00:01.0 0xB0.b=43   (L1 and L0s)
01:00.0 0x68.b=43   (L1 and L0s)

----

Linux 3.2.5 and 3.3.0:

00:01.0 0xB0.b=40   (L0 only)
01:00.0 0x68.b=40   (L0 only)

with pcie_aspm=force:

00:01.0 0xB0.b=40   (L0 only)
01:00.0 0x68.b=40   (L0 only)

----

Also I have working ASPM for network devices (ethernet and wireless) with Windows XP and kernels prior 2.6.38. But after 2.6.38 ASPM doesn't turn on even with force key for network devices. And after another rework of ASPM code in 3.0.20, 3.2.5 and 3.3 kernels ASPM doesn't turn on for video card despite force key.

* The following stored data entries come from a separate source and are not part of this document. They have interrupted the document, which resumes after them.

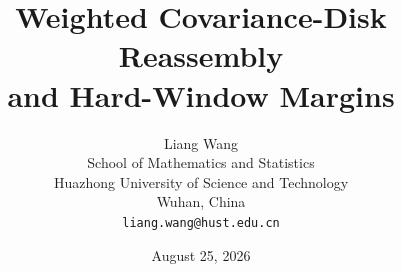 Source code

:\documentclass[11pt]{article}
\title{Weighted Covariance-Disk Reassembly\\
and Hard-Window Margins}
\author{Liang Wang\\
School of Mathematics and Statistics\\
Huazhong University of Science and Technology\\
Wuhan, China\\
\texttt{liang.wang@hust.edu.cn}}
\date{August 25, 2026}
\theoremstyle{remark}
\begin{document}
\maketitle

\begin{abstract}

\end{abstract}










\appendix

\end{document}
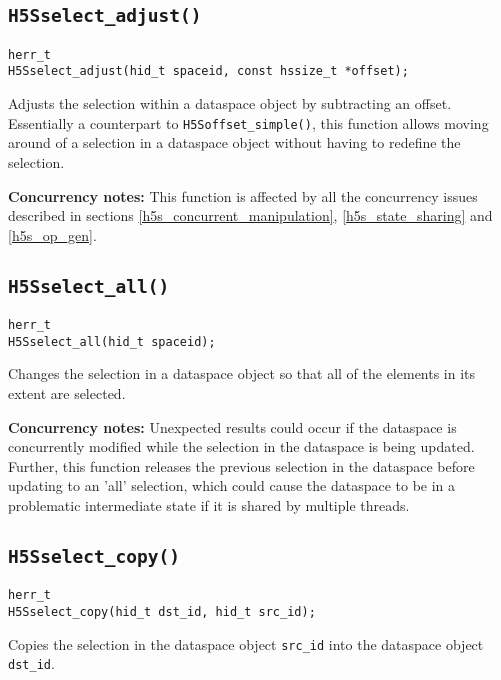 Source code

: \documentclass[../HDF5_RFC.tex]{subfiles}
\begin{document}
\subsection{\texttt{H5Sselect\_adjust()}}
\label{apdx:h5s_func_h5sselect_adjust}

\begin{verbatim}
herr_t
H5Sselect_adjust(hid_t spaceid, const hssize_t *offset);
\end{verbatim}

Adjusts the selection within a dataspace object by subtracting an offset. Essentially a counterpart
to \texttt{H5Soffset\_simple()}, this function allows moving around of a selection in a dataspace
object without having to redefine the selection.

\textbf{Concurrency notes:} This function is affected by all the concurrency issues described in
sections \ref{h5s_concurrent_manipulation}, \ref{h5s_state_sharing} and \ref{h5s_op_gen}.

\subsection{\texttt{H5Sselect\_all()}}
\label{apdx:h5s_func_h5sselect_all}

\begin{verbatim}
herr_t
H5Sselect_all(hid_t spaceid);
\end{verbatim}

Changes the selection in a dataspace object so that all of the elements in its extent are selected.

\textbf{Concurrency notes:} Unexpected results could occur if the dataspace is concurrently
modified while the selection in the dataspace is being updated. Further, this function releases
the previous selection in the dataspace before updating to an 'all' selection, which could cause
the dataspace to be in a problematic intermediate state if it is shared by multiple threads.

\subsection{\texttt{H5Sselect\_copy()}}
\label{apdx:h5s_func_h5sselect_copy}

\begin{verbatim}
herr_t
H5Sselect_copy(hid_t dst_id, hid_t src_id);
\end{verbatim}

Copies the selection in the dataspace object \texttt{src\_id} into the dataspace object \texttt{dst\_id}.
\end{document}
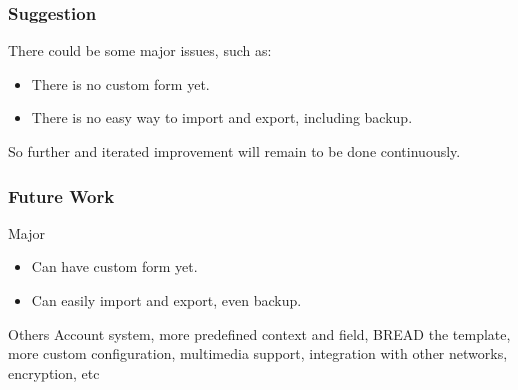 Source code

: \documentclass[10pt, compress]{beamer}
\begin{document}
\begin{frame}[fragile]
  \frametitle{Suggestion}

  There could be some major issues, such as:

  \begin{itemize} \itemsep0pt
    \item There is no custom form yet.
    \item There is no easy way to import and export, including backup.
  \end{itemize}

  So further and iterated improvement will remain to be done continuously.

\end{frame}


\begin{frame}[fragile]
  \frametitle{Future Work}

  \begin{block}{Major}
    \begin{itemize} \itemsep0pt
      \item Can have custom form yet.
      \item Can easily import and export, even backup.
    \end{itemize}
  \end{block}

  \begin{block}{Others}
    Account system, more predefined context and field, \textsc{BREAD} the template, more custom configuration, multimedia support, integration with other networks, encryption, etc
  \end{block}

\end{frame}



\end{document}
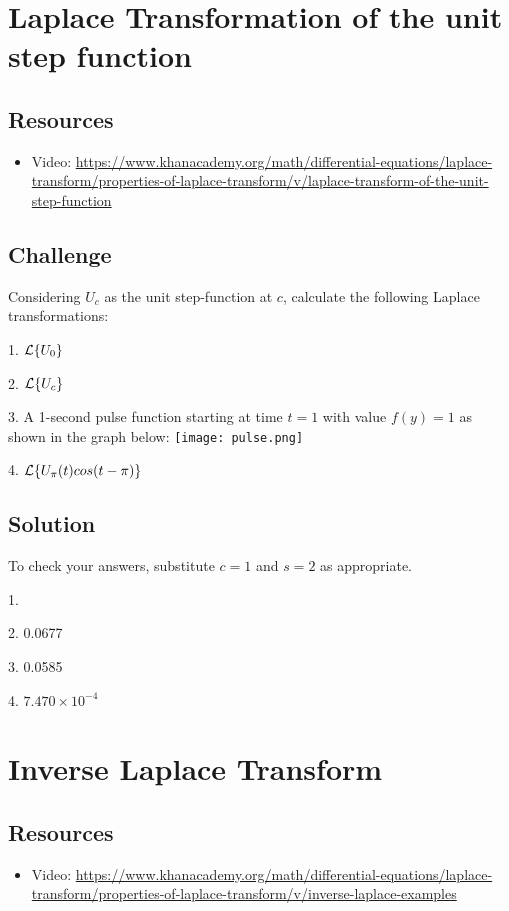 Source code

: \newpage
\section{Laplace Transformation of the unit step function}

\subsection*{Resources}
\begin{itemize}
    \item Video: \url{https://www.khanacademy.org/math/differential-equations/laplace-transform/properties-of-laplace-transform/v/laplace-transform-of-the-unit-step-function} %
\end{itemize}

\subsection*{Challenge}
Considering $U_c$ as the unit step-function at $c$, calculate the following Laplace transformations:

1. $\displaystyle \mathcal{L}\{U_0\}$

2. $\displaystyle \mathcal{L}\{U_c\}$

3. A 1-second pulse function starting at time $t=1$ with value $f(y)=1$ as shown in the graph below:
\texttt{[image: pulse.png]}

4. $\displaystyle \mathcal{L}\{U_\pi(t) cos(t-\pi)\}$

\subsection*{Solution}
To check your answers, substitute $c=1$ and $s=2$ as appropriate.

1. 

2. 0.0677

3. 0.0585

4. $7.470 \times 10^{-4}$




\newpage
\section{Inverse Laplace Transform}

\subsection*{Resources}
\begin{itemize}
    \item Video: \url{https://www.khanacademy.org/math/differential-equations/laplace-transform/properties-of-laplace-transform/v/inverse-laplace-examples} %
\end{itemize}

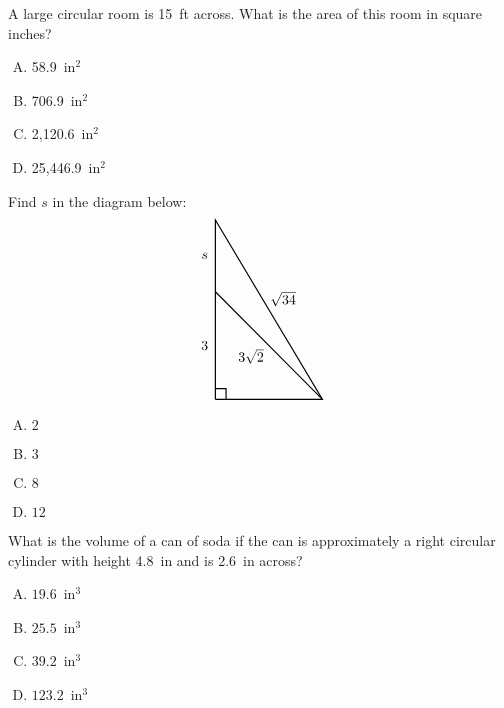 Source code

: \documentclass[12pt,letterpaper]{exam}
\begin{document}
\begin{questions}
\vfill



\question A large circular room is 15~ft across. What is the area of this room in square inches?
        \begin{enumerate}[A.]
        \item 58.9~in$^2$ 
        \item 706.9~in$^2$
        \item 2,120.6~in$^2$
        \item 25,446.9~in$^2$
        \end{enumerate}



\vfill



\question Find $s$ in the diagram below:
	\[
	\begin{tikzpicture}[scale=0.9]
	\draw[line width=0.03cm] (0,0) -- (0,5) -- (3,0) -- (0,0);
	\draw[line width=0.03cm] (0,0.3) -- (0.3,0.3) -- (0.3,0);
	\draw[line width=0.03cm] (3,0) -- (0,3);
	\node at (-0.3,1.5) {$3$};
	\node at (1.9,2.8) {$\sqrt{34}$};
	\node at (1,1.2) {$3\sqrt{2}$};
	\node at (-0.3,4.0) {$s$};
	\end{tikzpicture}
	\]

\begin{enumerate}[A.]
\item $2$
\item $3$
\item $8$ 
\item $12$
\end{enumerate}



\vfill



\question What is the volume of a can of soda if the can is approximately a right circular cylinder with height 4.8~in and is 2.6~in across?
        \begin{enumerate}[A.]
        \item $19.6$~in$^3$
        \item $25.5$~in$^3$ 
        \item $39.2$~in$^3$
        \item $123.2$~in$^3$
        \end{enumerate}



\newpage




\end{questions}
\end{document}
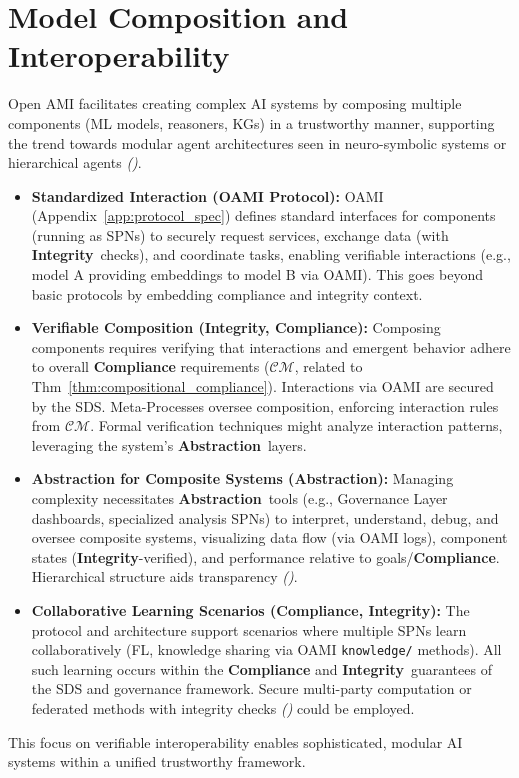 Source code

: \documentclass[12pt,a4paper]{report}
\renewcommand{\citep}[1]{\textit{\scriptsize{(\cite{#1})}}}
\newcommand{\Compliance}{\textbf{Compliance}}
\newcommand{\Integrity}{\textbf{Integrity}}
\newcommand{\Abstraction}{\textbf{Abstraction}}
\begin{document}
	\section{Model Composition and Interoperability} %
	\label{sec:3-8} %
	
	Open AMI facilitates creating complex AI systems by composing multiple components (ML models, reasoners, KGs) in a trustworthy manner, supporting the trend towards modular agent architectures seen in neuro-symbolic systems or hierarchical agents \citep{AdditionalCitationRef52}.
	
	\begin{itemize}
		\item \textbf{Standardized Interaction (OAMI Protocol):} OAMI (Appendix~\ref{app:protocol_spec}) defines standard interfaces for components (running as SPNs) to securely request services, exchange data (with \Integrity\ checks), and coordinate tasks, enabling verifiable interactions (e.g., model A providing embeddings to model B via OAMI). This goes beyond basic protocols by embedding compliance and integrity context.
		\item \textbf{Verifiable Composition (\Integrity, \Compliance):} Composing components requires verifying that interactions and emergent behavior adhere to overall \textbf{Compliance} requirements ($\mathcal{CM}$, related to Thm~\ref{thm:compositional_compliance}). Interactions via OAMI are secured by the SDS. Meta-Processes oversee composition, enforcing interaction rules from $\mathcal{CM}$. Formal verification techniques might analyze interaction patterns, leveraging the system's \Abstraction\ layers.
		\item \textbf{Abstraction for Composite Systems (\Abstraction):} Managing complexity necessitates \Abstraction\ tools (e.g., Governance Layer dashboards, specialized analysis SPNs) to interpret, understand, debug, and oversee composite systems, visualizing data flow (via OAMI logs), component states (\Integrity-verified), and performance relative to goals/\textbf{Compliance}. Hierarchical structure aids transparency \citep{AdditionalCitationRef52}.
		\item \textbf{Collaborative Learning Scenarios (\Compliance, Integrity):} The protocol and architecture support scenarios where multiple SPNs learn collaboratively (FL, knowledge sharing via OAMI \texttt{knowledge/} methods). All such learning occurs within the \textbf{Compliance} and \Integrity\ guarantees of the SDS and governance framework. Secure multi-party computation or federated methods with integrity checks \citep{AdditionalCitationRef54, Citadel_PlusPlus_2025} could be employed.
	\end{itemize}
	This focus on verifiable interoperability enables sophisticated, modular AI systems within a unified trustworthy framework.
	
\end{document}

I can enable ASPM on my devices with setpci:

setpci -s 00:01.0 0xB0.b=0x3:3
setpci -s 01:00.0 0x68.b=0x3:3

It works without problems, like it works prior 2.6.38 kernel. But, in my opinion, ASPM handling code in Linux definately needs another rework.
Comment 16 Matthew Garrett 2012-03-19 14:01:30 UTC
Your network driver is explicitly turning off ASPM, so that's completely unrelated to the core ASPM handling code. pcie_aspm=force will only enable ASPM handling, it won't change the policy. If your BIOS didn't enable L1 and you want L1 enabled, you have to set the policy to powersave.
Comment 17 Igor Rudchenko 2012-03-19 16:35:11 UTC
To Matthew Garrett:

I agree about network cards, but current situation with video card worries me much. Prior 3.0.20, 3.2.5 and 3.3 kernels, users of ThinkPads T60 can simply add key "pcie_aspm=force" to kernel and get ASPM working for their radeon card. But after your last patch to ASPM code we can't get ASPM working simply by keys or sysfs. "pcie_aspm=force" does nothing, but the ability to change policy. But changing policy also does nothing! I tried to change to powersave and then watch into registers - I got the same 0x40 values. So now direct change registers with setpci is our only choice to get ASPM working. And so it should not be.